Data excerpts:
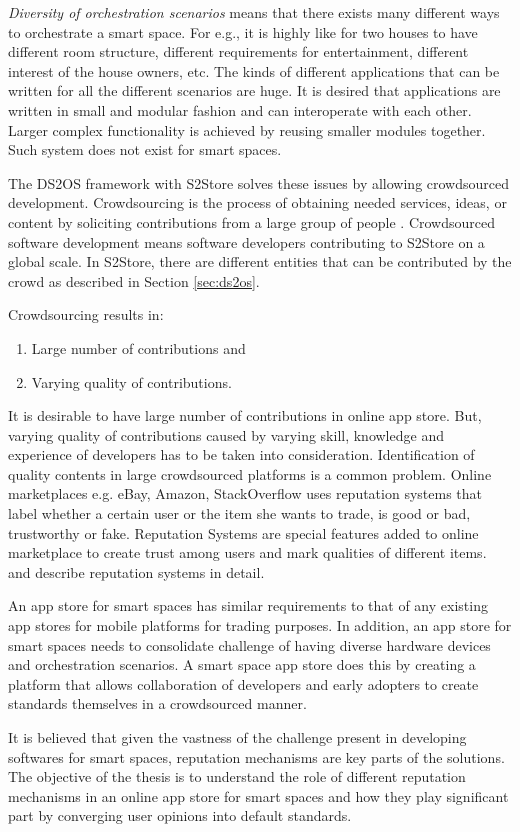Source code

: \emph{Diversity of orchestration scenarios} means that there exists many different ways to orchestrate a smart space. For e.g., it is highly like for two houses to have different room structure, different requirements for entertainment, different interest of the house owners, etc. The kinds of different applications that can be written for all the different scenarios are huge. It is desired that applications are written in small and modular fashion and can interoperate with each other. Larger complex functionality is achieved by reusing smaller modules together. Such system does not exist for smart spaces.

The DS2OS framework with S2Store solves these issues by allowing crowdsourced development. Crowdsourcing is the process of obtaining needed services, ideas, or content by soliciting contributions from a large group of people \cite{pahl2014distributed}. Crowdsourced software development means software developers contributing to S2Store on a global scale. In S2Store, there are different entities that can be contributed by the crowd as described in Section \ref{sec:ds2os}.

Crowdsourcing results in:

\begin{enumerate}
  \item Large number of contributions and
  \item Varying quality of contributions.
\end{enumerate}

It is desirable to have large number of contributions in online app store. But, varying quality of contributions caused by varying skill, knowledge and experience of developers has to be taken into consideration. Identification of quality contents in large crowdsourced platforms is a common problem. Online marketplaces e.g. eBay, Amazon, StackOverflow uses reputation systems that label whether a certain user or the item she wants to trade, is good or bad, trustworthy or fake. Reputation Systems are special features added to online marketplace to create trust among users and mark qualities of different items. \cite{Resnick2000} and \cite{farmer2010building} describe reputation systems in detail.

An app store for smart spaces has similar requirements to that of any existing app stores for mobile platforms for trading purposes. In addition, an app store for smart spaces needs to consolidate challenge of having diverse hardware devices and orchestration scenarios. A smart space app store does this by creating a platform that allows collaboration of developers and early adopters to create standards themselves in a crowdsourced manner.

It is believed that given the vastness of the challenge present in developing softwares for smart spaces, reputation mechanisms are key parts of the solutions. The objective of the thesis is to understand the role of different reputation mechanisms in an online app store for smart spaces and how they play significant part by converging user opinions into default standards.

**EXERCISE BRIEF**
The answer must consist of every line from the records above that holds "Crowdsourcing".

**WORKED SOLUTION**
The DS2OS framework with S2Store solves these issues by allowing crowdsourced development. Crowdsourcing is the process of obtaining needed services, ideas, or content by soliciting contributions from a large group of people \cite{pahl2014distributed}. Crowdsourced software development means software developers contributing to S2Store on a global scale. In S2Store, there are different entities that can be contributed by the crowd as described in Section \ref{sec:ds2os}.
Crowdsourcing results in:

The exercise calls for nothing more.